A 75-year-old diabetic man with a cardiac history of pacemaker implantation and mechanical prosthetic valve (PV) replacement, also known for chronic osteitis of the first left metatarsophalangeal joint (MTP I), was treated with oral antibiotic on an outpatient basis with poor compliance when he developed intermittent fever (39.8 °C) and left foot pain. Laboratory testing revealed a slight elevation of the white blood cell count (10.7 G/L) and a significant elevation of the C-reactive protein (235 mg/L). Hemocultures turned positive for multi-sensitive Staphylococcus aureus and Proteus mirabilis. A left foot CT showed MTP I osteoarthritis without collection. Transoesophageal echocardiography (TOE) showed no evidence of endocarditis. A double antibiotic regimen was started, but the patient developed persistent fever. Repeated TOE raised endocarditis suspicion. Because of a newly developed cough, a search for respiratory pathogens was performed and turned positive for severe acute respiratory syndrome coronavirus 2 (SARS-CoV-2) infection. An 18F-FDG PET/CT was requested for investigating the suspicion of PV infection with a 72-h low-carbohydrate diet preparation.

The 18F-FDG PET maximum-intensity projection image shows (a) bilateral metabolic lung lesions, the foot infection (*), and one metabolically active draining sentinel lymph node (arrowhead). (b) Free-breathing lung CT and 18F-FDG with hypermetabolic (SUVmax 7.6 g/mL) focal ground-glass opacities with partial consolidation and mild bronchial dilatation with a peripheral distribution in the subpleural and periscissural regions of the apical and posterior segments of both upper lobes and right middle lobe, as previously described on CT [1]. (c) Hypermetabolic lymphadenopathies in the right lower paratracheal, subcarinal, and bilateral hilar stations (SUVmax 6.1 g/mL). (d, e) Absence of active PV or PM case/lead infection and no sign of septic embolism. (f) 18F-FDG PET/CT showing intense FDG accumulation in MTP I compatible with an active bone infection. (g) Comparison of 18F-FDG activity in the lung ground-glass opacities vs. the mediastinal, hilar, and paratracheal lymph nodes.

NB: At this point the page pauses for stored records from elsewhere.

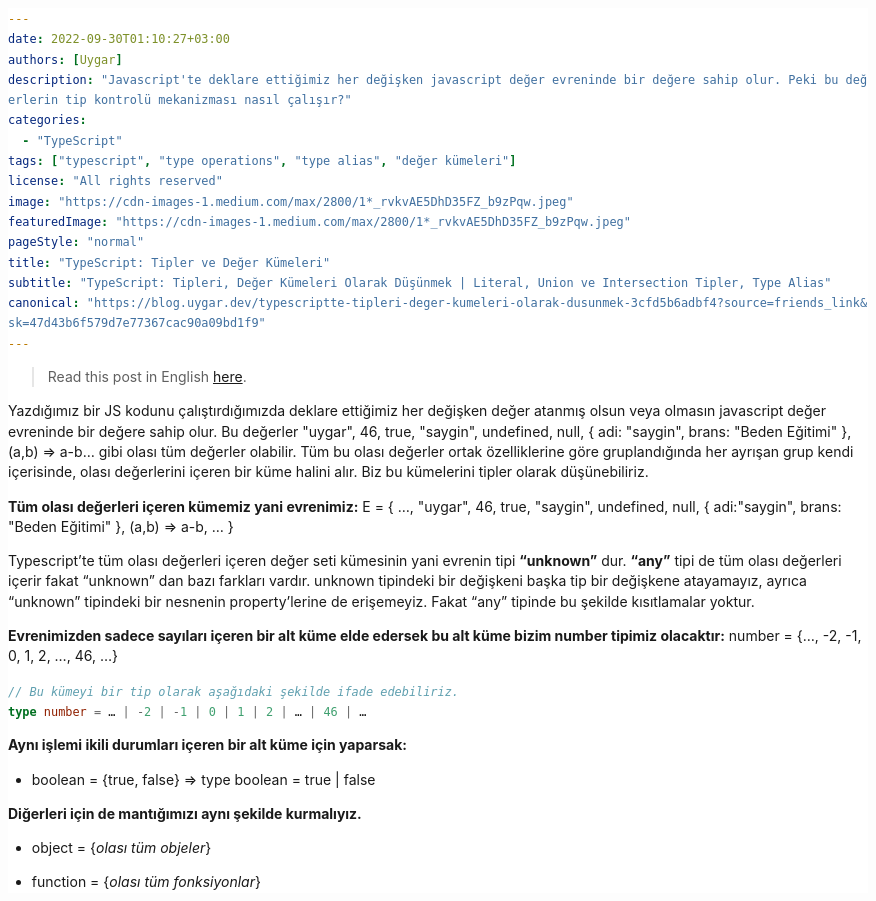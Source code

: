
 ```yaml
---
date: 2022-09-30T01:10:27+03:00
authors: [Uygar]
description: "Javascript'te deklare ettiğimiz her değişken javascript değer evreninde bir değere sahip olur. Peki bu değerlerin tip kontrolü mekanizması nasıl çalışır?"
categories:
  - "TypeScript"
tags: ["typescript", "type operations", "type alias", "değer kümeleri"]
license: "All rights reserved"
image: "https://cdn-images-1.medium.com/max/2800/1*_rvkvAE5DhD35FZ_b9zPqw.jpeg"
featuredImage: "https://cdn-images-1.medium.com/max/2800/1*_rvkvAE5DhD35FZ_b9zPqw.jpeg"
pageStyle: "normal"
title: "TypeScript: Tipler ve Değer Kümeleri"
subtitle: "TypeScript: Tipleri, Değer Kümeleri Olarak Düşünmek | Literal, Union ve Intersection Tipler, Type Alias"
canonical: "https://blog.uygar.dev/typescriptte-tipleri-deger-kumeleri-olarak-dusunmek-3cfd5b6adbf4?source=friends_link&sk=47d43b6f579d7e77367cac90a09bd1f9"
---
```


> Read this post in English [here](/posts/typescript-thinking-of-types-as-value-sets-part-i/).

Yazdığımız bir JS kodunu çalıştırdığımızda deklare ettiğimiz her değişken değer atanmış olsun veya olmasın javascript değer evreninde bir değere sahip olur. Bu değerler "uygar", 46, true, "saygin", undefined, null, { adi: "saygin", brans: "Beden Eğitimi" }, (a,b) => a-b… gibi olası tüm değerler olabilir. Tüm bu olası değerler ortak özelliklerine göre gruplandığında her ayrışan grup kendi içerisinde, olası değerlerini içeren bir küme halini alır. Biz bu kümelerini tipler olarak düşünebiliriz.

**Tüm olası değerleri içeren kümemiz yani evrenimiz:**
E = { …, "uygar", 46, true, "saygin", undefined, null, { adi:"saygin", brans: "Beden Eğitimi" }, (a,b) => a-b, … }

Typescript’te tüm olası değerleri içeren değer seti kümesinin yani evrenin tipi **“unknown”** dur. **“any”** tipi de tüm olası değerleri içerir fakat “unknown” dan bazı farkları vardır. unknown tipindeki bir değişkeni başka tip bir değişkene atayamayız, ayrıca “unknown” tipindeki bir nesnenin property’lerine de erişemeyiz. Fakat “any” tipinde bu şekilde kısıtlamalar yoktur.

**Evrenimizden sadece sayıları içeren bir alt küme elde edersek bu alt küme bizim number tipimiz olacaktır:**
number = {…, -2, -1, 0, 1, 2, …, 46, …}
```typescript
// Bu kümeyi bir tip olarak aşağıdaki şekilde ifade edebiliriz.
type number = … | -2 | -1 | 0 | 1 | 2 | … | 46 | …
```

**Aynı işlemi ikili durumları içeren bir alt küme için yaparsak:**

* boolean = {true, false} => type boolean = true | false

**Diğerleri için de mantığımızı aynı şekilde kurmalıyız.**

* object = {*olası tüm objeler*}

* function = {*olası tüm fonksiyonlar*}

This case illustrates the benefit of 18F-FDG PET/CT in differential diagnosis of fever of multiple possible origins in the setting of SARS-CoV-2 infection [2]. In accordance with previous retrospective observations [3, 4], we confirmed the characteristic pattern of SARS-CoV-2 viral infection on 18F-FDG PET/CT with intense 18F-FDG uptake of pulmonary lesions, nodal involvement, and absence of other hypermetabolic lesions [3]. To the best of our knowledge, this is the first prospective case showing the feasibility of 18F-FDG PET/CT in patients with confirmed SARS-CoV-2 infection when taking adequate protective measures [5].